The new episodes find the main character “hellbent on seeking revenge on the super-rich puppet-masters who engineered its deadly spectacle”, according to the Guardian’s Rebecca Nicholson, who awarded three stars.
But the early episodes “feel like delaying tactics”, she added, “and considering that this is Squid Game, it is all rather ordinary”.
“When we get into the actual games, the smash-hit K-drama finds its feet,” she noted. “But it spends far too many episodes dragging its heels extremely painfully.”
Series three, which has already been commissioned for 2025, “must do better”, she concluded.
“For all of its unevenness, particularly as it is warming up to the proper action, there is one big twist that really works, though whether it is distinct enough from what happens in the first series is unclear,” wrote Nicholson.
“And when you think you know where it is going, it turns away from its trajectory, upping the ante and finding its feet. What a shame it takes so long to get there though.”

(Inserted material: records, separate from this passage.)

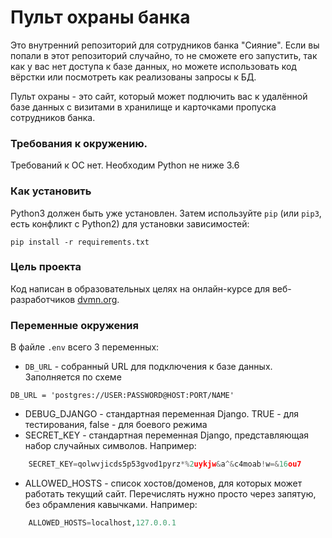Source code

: # Пульт охраны банка

Это внутренний репозиторий для сотрудников банка "Сияние". Если вы попали в этот репозиторий случайно, то не сможете его запустить, так как у вас нет доступа к базе данных, но можете использовать код вёрстки или посмотреть как реализованы запросы к БД.

Пульт охраны - это сайт, который может подлючить вас к удалённой базе данных с визитами в хранилище и карточками пропуска сотрудников банка.

### Требования к окружению.
Требований к ОС нет. Необходим Python не ниже 3.6

### Как установить
Python3 должен быть уже установлен. 
Затем используйте `pip` (или `pip3`, есть конфликт с Python2) для установки зависимостей:
```
pip install -r requirements.txt
```


### Цель проекта
Код написан в образовательных целях на онлайн-курсе для веб-разработчиков [dvmn.org](https://dvmn.org/).

### Переменные окружения
В файле `.env` всего 3 переменных:
* `DB_URL` - собранный URL для подключения к базе данных. Заполняется по схеме
```
DB_URL = 'postgres://USER:PASSWORD@HOST:PORT/NAME'
```
* DEBUG_DJANGO - стандартная переменная Django. TRUE - для тестирования, false - для боевого режима
* SECRET_KEY - стандартная переменная Django, представляющая набор случайных символов. Например:
```python
    SECRET_KEY=qolwvjicds5p53gvod1pyrz*%2uykjw&a^&c4moab!w=&16ou7
```
* ALLOWED_HOSTS - список хостов/доменов, для которых может работать текущий сайт.
Перечислять нужно просто через запятую, без обрамления кавычками. Например:
```python
    ALLOWED_HOSTS=localhost,127.0.0.1
```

The first series, which the Times’ Tim Glanfield notes was viewed as a “dystopian commentary on the ills of late-stage capitalism”, became Netflix’s biggest ever series launch – streamed by 111 million users in its first 28 days.
The Times critic offered four stars for season twosaying: “The key to the success of this sensational return is the careful and thoughtful pacing, combined with hints of light within the gruesome shade.
“Although the obvious temptation is to throw the viewer straight back into the arena of horror, with 456 new breathless players being manipulated and mutilated in ever-more creative ways (don’t worry, there’s plenty of that to come), the first few episodes confidently explore life on the outside.”
He added: “This is a story of revenge and redemption: more layered, more nuanced and more complex than the original series.”
The Telegraph’s Ed Power gave season two only three stars however, comparing it to the “equivalent of a difficult second album from an overnight pop star”.
“It has lots of what you loved about the first Squid Game, from 2021, but has little interest in surpassing, much less subverting, its predecessor”.
‘Impossible to replicate shock’
Another series was not always on the cards. At one point creator Hwang Dong-hyuk swore against making another, given the stress of the first had seen him lose quite a few teeth.
Like the characters in the show, it seems he is mainly in season two for the money.
“Even though the first series was such a huge global success, honestly I didn’t make much,” he told the BBC. “So doing the second series will help compensate me for the success of the first one too.”
“And I didn’t fully finish the story,” he added.
His dark commentary on wealth inequality touched a nerve with audiences around the globe.
But having killed off almost every character, Hwang had to start from scratch, with a new cast and set of games, and this time high audience expectations.
The Independent’s Annabel Nugent said she thinks the director got it bang on with his approach, awarding the new series four stars.
“Squid Game season 2 is nowhere near as shocking as the first – but isn’t that the point?” she wrote.
“It is impossible to replicate the shock of the first season, and writer Hwang Dong Hyuk does well not to try.”
Among the new characters to the game, Nugent noted is “No Eul, a North Korean defector forced to leave her baby behind”, “Gyeong Seok, a theme-park caricaturist who needs money to pay for his daughter’s cancer treatment” and “Myung Gi, a former YouTube star and crypto bro who lost his money in a scam”.
Squid Game stalwart Seong Gi-hun tries to help them as well as “a young pregnant girl who hides her growing belly beneath her baggy tracksuit” and “a transgender ex-military officer hoping for a new, more accepting life in Thailand”.
“Where the first series relied on shock for horror, each death landing like a brisk whack to the back of your head, season two derives terror from what we know as returning audiences, positioning Gi Hun once again as our surrogate,” wrote Nugent.
“He also knows what comes next and yet even with that knowledge is powerless to stop it.”
She added: “Stripping away the shock and peeling back the mystery that anchored season one is a risk, but one that allows Hwang to lay bare his show’s stridently anti-capitalist message.”
The Hollywood Reporter’s Daniel Feinberg called season two “a thorough letdown”.
“It’s not a fundamental level on which Squid Game is broken, but season two simply doesn’t work.”